(Stored data)
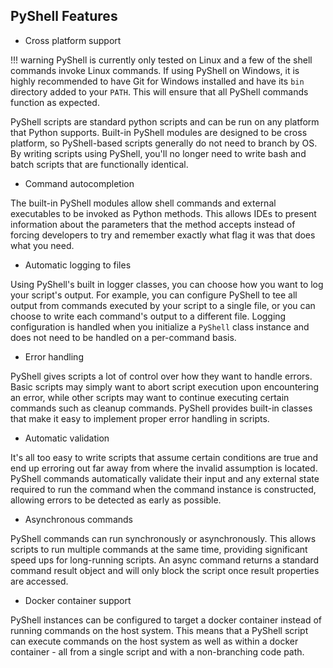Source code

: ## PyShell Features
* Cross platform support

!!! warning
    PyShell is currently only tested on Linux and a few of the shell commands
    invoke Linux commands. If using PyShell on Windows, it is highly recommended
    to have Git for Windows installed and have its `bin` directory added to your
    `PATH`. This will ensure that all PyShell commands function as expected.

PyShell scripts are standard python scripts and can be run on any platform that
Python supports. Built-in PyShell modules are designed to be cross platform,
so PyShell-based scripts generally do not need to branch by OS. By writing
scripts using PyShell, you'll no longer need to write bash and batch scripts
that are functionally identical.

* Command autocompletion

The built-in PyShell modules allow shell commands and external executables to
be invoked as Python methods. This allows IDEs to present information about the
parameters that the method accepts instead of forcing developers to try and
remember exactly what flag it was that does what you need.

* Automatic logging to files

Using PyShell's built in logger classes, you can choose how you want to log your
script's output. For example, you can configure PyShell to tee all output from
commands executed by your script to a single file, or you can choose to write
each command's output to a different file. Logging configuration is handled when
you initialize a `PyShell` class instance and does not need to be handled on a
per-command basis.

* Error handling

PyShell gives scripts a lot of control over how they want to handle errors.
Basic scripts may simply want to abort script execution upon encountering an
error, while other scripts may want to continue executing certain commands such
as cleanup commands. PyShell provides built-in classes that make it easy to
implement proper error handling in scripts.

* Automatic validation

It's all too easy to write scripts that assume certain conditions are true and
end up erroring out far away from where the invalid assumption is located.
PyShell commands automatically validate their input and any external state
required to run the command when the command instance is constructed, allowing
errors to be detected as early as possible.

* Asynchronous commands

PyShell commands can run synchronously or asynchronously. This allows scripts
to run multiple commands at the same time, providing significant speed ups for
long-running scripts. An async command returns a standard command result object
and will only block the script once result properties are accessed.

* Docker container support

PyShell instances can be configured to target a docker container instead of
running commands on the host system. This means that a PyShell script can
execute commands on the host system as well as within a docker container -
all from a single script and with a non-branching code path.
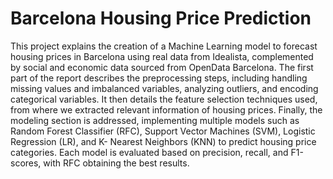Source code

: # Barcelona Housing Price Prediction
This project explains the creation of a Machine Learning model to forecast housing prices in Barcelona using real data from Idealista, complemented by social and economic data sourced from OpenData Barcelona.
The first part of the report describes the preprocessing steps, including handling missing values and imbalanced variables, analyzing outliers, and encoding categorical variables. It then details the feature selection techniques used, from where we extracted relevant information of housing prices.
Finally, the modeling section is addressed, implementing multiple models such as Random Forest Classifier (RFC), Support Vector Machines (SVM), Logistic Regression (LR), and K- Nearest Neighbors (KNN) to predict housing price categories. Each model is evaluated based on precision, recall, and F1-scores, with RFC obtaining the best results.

• [Task]: The task calls for all lines in the entries that hold "platform".

• [Answer for this exercise]:
* Cross platform support
PyShell scripts are standard python scripts and can be run on any platform that
Python supports. Built-in PyShell modules are designed to be cross platform,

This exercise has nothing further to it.